● TASK STATEMENT
Reproduce the records word for word, from the first line to the line containing "## Tag Fields".

Top of EXERCISE MATERIALS

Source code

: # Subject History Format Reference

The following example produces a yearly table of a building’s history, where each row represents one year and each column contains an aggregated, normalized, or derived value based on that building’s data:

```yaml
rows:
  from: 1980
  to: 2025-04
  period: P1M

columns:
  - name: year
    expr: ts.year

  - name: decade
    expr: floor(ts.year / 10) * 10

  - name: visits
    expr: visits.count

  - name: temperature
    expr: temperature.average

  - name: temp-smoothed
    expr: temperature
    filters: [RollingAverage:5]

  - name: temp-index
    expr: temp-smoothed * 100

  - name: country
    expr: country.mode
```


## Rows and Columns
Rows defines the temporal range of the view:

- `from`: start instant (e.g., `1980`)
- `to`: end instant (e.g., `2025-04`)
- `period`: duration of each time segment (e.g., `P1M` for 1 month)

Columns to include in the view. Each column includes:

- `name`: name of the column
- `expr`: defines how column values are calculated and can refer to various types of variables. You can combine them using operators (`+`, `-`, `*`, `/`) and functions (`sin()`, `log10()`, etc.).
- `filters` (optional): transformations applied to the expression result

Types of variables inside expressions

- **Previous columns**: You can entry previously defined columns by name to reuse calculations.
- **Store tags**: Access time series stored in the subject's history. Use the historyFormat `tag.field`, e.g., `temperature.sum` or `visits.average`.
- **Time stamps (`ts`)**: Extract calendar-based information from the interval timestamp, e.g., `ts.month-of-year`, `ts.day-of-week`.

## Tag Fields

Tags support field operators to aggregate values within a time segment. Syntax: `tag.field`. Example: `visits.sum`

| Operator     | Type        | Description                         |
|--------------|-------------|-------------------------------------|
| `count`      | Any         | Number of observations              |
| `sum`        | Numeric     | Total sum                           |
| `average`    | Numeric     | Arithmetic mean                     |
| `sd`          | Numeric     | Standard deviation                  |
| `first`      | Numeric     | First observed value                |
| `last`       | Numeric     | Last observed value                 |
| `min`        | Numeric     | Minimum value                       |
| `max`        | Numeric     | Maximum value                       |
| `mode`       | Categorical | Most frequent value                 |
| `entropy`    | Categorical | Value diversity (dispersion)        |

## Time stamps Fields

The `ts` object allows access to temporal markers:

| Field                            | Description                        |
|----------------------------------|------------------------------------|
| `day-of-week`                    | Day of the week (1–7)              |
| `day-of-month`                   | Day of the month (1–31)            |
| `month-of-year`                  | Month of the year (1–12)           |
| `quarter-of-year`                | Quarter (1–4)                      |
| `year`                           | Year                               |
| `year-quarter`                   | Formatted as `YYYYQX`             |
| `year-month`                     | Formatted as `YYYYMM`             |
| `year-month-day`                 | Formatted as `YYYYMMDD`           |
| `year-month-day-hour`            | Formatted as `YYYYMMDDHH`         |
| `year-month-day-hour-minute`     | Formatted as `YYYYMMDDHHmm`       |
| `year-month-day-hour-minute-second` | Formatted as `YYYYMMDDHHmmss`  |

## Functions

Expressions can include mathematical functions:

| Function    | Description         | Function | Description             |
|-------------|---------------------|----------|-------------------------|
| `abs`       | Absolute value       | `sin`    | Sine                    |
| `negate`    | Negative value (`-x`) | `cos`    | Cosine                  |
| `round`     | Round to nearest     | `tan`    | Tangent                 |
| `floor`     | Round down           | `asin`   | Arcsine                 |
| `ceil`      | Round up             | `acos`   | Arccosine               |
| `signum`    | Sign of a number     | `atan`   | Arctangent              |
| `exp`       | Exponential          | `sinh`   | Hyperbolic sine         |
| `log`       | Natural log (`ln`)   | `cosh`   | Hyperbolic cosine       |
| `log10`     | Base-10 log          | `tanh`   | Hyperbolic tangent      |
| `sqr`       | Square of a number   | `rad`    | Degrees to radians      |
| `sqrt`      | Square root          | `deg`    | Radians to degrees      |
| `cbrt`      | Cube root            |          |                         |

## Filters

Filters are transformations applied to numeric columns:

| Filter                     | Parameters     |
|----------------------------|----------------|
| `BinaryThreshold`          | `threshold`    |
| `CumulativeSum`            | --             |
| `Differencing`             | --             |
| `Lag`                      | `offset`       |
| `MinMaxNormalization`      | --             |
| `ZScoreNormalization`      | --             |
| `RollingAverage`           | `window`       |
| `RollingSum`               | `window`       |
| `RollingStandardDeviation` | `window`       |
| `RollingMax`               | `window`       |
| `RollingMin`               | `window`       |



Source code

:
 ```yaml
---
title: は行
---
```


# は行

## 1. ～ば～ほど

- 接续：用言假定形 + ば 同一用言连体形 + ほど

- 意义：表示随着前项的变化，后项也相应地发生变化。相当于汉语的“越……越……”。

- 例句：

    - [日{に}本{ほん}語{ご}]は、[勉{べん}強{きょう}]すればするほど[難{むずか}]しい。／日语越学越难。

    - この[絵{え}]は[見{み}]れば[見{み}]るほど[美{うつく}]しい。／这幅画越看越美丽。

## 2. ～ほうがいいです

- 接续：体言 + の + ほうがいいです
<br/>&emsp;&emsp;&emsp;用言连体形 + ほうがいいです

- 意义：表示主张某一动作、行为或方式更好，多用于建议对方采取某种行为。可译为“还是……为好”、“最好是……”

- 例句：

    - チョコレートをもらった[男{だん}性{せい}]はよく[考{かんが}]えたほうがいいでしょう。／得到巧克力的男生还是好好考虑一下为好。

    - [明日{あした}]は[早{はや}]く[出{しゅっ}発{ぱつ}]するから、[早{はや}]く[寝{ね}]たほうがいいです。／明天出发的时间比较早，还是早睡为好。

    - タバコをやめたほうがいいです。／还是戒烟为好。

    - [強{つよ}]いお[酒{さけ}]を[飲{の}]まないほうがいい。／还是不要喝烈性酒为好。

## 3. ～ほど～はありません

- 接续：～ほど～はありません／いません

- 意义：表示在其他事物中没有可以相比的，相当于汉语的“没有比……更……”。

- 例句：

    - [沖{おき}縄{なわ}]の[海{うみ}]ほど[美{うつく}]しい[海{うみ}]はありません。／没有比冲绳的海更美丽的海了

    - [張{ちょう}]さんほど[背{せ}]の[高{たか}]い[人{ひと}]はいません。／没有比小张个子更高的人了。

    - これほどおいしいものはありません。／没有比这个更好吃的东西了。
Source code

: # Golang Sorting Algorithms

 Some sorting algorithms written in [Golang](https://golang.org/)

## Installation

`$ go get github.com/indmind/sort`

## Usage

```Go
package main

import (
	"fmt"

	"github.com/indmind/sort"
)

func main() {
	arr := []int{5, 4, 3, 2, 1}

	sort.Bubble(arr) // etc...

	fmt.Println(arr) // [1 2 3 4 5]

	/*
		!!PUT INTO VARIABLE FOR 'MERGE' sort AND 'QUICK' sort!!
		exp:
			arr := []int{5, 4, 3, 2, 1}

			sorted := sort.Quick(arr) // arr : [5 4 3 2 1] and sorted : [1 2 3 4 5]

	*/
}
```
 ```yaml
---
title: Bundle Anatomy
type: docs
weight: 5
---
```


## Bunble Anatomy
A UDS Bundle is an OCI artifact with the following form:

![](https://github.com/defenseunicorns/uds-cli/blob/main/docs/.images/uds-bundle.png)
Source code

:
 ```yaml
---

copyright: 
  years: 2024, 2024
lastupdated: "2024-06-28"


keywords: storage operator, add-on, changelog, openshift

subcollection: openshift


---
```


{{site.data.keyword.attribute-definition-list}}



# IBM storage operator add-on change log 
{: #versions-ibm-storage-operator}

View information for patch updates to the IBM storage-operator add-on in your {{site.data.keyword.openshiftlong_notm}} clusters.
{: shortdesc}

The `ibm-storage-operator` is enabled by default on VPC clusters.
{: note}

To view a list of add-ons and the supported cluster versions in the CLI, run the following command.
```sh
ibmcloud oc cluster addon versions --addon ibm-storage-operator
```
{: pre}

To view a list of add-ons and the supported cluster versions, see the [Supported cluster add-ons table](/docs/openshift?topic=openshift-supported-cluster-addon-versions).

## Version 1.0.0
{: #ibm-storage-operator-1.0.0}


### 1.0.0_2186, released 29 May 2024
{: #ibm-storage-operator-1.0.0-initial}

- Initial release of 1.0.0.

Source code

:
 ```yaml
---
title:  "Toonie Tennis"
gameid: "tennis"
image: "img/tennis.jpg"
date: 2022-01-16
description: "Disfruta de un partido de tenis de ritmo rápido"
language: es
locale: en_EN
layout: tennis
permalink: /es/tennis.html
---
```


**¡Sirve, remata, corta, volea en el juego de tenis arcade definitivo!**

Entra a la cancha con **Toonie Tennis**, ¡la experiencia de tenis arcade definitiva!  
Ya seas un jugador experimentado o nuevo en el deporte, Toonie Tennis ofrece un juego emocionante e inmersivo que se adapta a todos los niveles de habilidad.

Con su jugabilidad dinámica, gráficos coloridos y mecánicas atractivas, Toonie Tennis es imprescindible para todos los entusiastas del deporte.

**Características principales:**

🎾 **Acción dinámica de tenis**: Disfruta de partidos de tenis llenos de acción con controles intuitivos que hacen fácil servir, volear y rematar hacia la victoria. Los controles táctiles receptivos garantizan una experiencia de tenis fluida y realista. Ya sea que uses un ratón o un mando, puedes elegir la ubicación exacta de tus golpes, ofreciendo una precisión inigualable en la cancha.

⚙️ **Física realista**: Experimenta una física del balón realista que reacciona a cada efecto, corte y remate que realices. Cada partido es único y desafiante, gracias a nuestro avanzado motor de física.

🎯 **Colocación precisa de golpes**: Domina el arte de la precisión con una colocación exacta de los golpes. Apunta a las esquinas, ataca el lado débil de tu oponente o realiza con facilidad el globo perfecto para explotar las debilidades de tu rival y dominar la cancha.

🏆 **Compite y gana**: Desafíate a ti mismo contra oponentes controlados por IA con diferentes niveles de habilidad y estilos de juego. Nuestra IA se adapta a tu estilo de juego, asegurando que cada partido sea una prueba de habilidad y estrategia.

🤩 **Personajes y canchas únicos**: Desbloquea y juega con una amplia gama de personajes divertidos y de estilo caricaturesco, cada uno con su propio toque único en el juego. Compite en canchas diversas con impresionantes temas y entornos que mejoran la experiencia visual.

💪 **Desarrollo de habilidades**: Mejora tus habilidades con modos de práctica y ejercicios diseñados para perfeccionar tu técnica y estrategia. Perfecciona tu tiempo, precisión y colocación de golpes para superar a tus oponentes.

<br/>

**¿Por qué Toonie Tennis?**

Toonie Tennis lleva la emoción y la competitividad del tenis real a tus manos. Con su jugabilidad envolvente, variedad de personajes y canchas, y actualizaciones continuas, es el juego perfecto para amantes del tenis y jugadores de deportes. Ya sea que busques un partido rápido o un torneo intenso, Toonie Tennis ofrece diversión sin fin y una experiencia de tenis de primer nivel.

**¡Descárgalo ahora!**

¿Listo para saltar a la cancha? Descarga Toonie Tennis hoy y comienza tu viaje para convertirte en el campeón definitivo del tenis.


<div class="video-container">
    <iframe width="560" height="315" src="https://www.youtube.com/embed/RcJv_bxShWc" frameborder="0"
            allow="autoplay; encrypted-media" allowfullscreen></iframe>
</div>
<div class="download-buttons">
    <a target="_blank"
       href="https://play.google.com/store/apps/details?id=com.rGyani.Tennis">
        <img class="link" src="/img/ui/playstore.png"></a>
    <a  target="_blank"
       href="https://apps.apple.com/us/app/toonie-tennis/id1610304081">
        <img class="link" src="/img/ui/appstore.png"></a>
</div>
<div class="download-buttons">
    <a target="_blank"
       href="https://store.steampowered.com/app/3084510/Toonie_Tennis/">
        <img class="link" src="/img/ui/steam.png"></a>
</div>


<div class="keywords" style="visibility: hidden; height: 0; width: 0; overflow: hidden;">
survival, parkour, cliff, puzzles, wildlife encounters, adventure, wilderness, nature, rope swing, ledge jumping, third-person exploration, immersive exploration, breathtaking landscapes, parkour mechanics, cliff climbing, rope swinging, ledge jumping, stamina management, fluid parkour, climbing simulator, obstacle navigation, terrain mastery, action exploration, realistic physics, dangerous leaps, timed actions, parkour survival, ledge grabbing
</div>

Bottom of EXERCISE MATERIALS

● SOLVED PROBLEM
Source code

: # Subject History Format Reference

The following example produces a yearly table of a building’s history, where each row represents one year and each column contains an aggregated, normalized, or derived value based on that building’s data:

```yaml
rows:
  from: 1980
  to: 2025-04
  period: P1M

columns:
  - name: year
    expr: ts.year

  - name: decade
    expr: floor(ts.year / 10) * 10

  - name: visits
    expr: visits.count

  - name: temperature
    expr: temperature.average

  - name: temp-smoothed
    expr: temperature
    filters: [RollingAverage:5]

  - name: temp-index
    expr: temp-smoothed * 100

  - name: country
    expr: country.mode
```


## Rows and Columns
Rows defines the temporal range of the view:

- `from`: start instant (e.g., `1980`)
- `to`: end instant (e.g., `2025-04`)
- `period`: duration of each time segment (e.g., `P1M` for 1 month)

Columns to include in the view. Each column includes:

- `name`: name of the column
- `expr`: defines how column values are calculated and can refer to various types of variables. You can combine them using operators (`+`, `-`, `*`, `/`) and functions (`sin()`, `log10()`, etc.).
- `filters` (optional): transformations applied to the expression result

Types of variables inside expressions

- **Previous columns**: You can entry previously defined columns by name to reuse calculations.
- **Store tags**: Access time series stored in the subject's history. Use the historyFormat `tag.field`, e.g., `temperature.sum` or `visits.average`.
- **Time stamps (`ts`)**: Extract calendar-based information from the interval timestamp, e.g., `ts.month-of-year`, `ts.day-of-week`.

## Tag Fields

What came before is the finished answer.